#### The records

= = = =

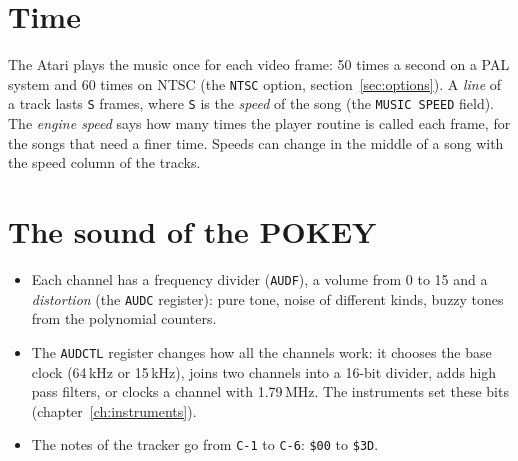 \section{Time}

The Atari plays the music once for each video frame: 50 times a second on a PAL system and 60 times on NTSC
(the \texttt{NTSC} option, section~\ref{sec:options}). A \emph{line} of a track lasts \texttt{S}
frames, where \texttt{S} is the \emph{speed} of the song (the \texttt{MUSIC SPEED} field). The
\emph{engine speed} says how many times the player routine is called each frame, for the songs that need a
finer time. Speeds can change in the middle of a song with the speed column of the tracks.

\section{The sound of the POKEY}

\begin{itemize}
  \item Each channel has a frequency divider (\texttt{AUDF}), a volume from 0 to 15 and a \emph{distortion}
        (the \texttt{AUDC} register): pure tone, noise of different kinds, buzzy tones from the polynomial counters.
  \item The \texttt{AUDCTL} register changes how all the channels work: it chooses the base clock (64\,kHz or 15\,kHz),
        joins two channels into a 16-bit divider, adds high pass filters, or clocks a channel with 1.79\,MHz.
        The instruments set these bits (chapter~\ref{ch:instruments}).
  \item The notes of the tracker go from \texttt{C-1} to \texttt{C-6}: \texttt{\$00} to \texttt{\$3D}.
\end{itemize}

= = = =

#### What you are asked to do
In the listing above, find the line with "sound of the" and the line with "Each channel has", then print exactly those lines and every line between them.

#### Your solution
\section{The sound of the POKEY}

\begin{itemize}
  \item Each channel has a frequency divider (\texttt{AUDF}), a volume from 0 to 15 and a \emph{distortion}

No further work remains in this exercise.